■ Problem to solve ■
Print every entry exactly as written.

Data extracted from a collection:

________________________________________

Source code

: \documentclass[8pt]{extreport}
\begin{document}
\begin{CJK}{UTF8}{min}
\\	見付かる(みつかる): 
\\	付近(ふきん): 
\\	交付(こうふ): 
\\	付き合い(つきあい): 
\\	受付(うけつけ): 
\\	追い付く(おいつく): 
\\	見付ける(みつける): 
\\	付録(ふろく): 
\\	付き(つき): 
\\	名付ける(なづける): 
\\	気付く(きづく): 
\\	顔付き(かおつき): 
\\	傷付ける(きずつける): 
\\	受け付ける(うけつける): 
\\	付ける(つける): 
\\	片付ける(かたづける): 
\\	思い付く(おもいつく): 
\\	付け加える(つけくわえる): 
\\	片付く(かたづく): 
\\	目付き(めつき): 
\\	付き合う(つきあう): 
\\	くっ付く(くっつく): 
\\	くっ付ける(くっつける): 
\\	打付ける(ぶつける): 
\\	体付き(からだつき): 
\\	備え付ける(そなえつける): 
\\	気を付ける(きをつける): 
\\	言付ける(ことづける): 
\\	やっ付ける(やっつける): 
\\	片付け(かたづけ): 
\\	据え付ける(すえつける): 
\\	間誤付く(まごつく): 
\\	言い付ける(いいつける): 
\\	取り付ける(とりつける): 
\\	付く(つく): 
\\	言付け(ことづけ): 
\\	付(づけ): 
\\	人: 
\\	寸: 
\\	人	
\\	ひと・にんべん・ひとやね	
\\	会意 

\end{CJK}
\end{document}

________________________________________

■ Written answer ■
Source code

: \documentclass[8pt]{extreport}
\begin{document}
\begin{CJK}{UTF8}{min}
\\	見付かる(みつかる): 
\\	付近(ふきん): 
\\	交付(こうふ): 
\\	付き合い(つきあい): 
\\	受付(うけつけ): 
\\	追い付く(おいつく): 
\\	見付ける(みつける): 
\\	付録(ふろく): 
\\	付き(つき): 
\\	名付ける(なづける): 
\\	気付く(きづく): 
\\	顔付き(かおつき): 
\\	傷付ける(きずつける): 
\\	受け付ける(うけつける): 
\\	付ける(つける): 
\\	片付ける(かたづける): 
\\	思い付く(おもいつく): 
\\	付け加える(つけくわえる): 
\\	片付く(かたづく): 
\\	目付き(めつき): 
\\	付き合う(つきあう): 
\\	くっ付く(くっつく): 
\\	くっ付ける(くっつける): 
\\	打付ける(ぶつける): 
\\	体付き(からだつき): 
\\	備え付ける(そなえつける): 
\\	気を付ける(きをつける): 
\\	言付ける(ことづける): 
\\	やっ付ける(やっつける): 
\\	片付け(かたづけ): 
\\	据え付ける(すえつける): 
\\	間誤付く(まごつく): 
\\	言い付ける(いいつける): 
\\	取り付ける(とりつける): 
\\	付く(つく): 
\\	言付け(ことづけ): 
\\	付(づけ): 
\\	人: 
\\	寸: 
\\	人	
\\	ひと・にんべん・ひとやね	
\\	会意 

\end{CJK}
\end{document}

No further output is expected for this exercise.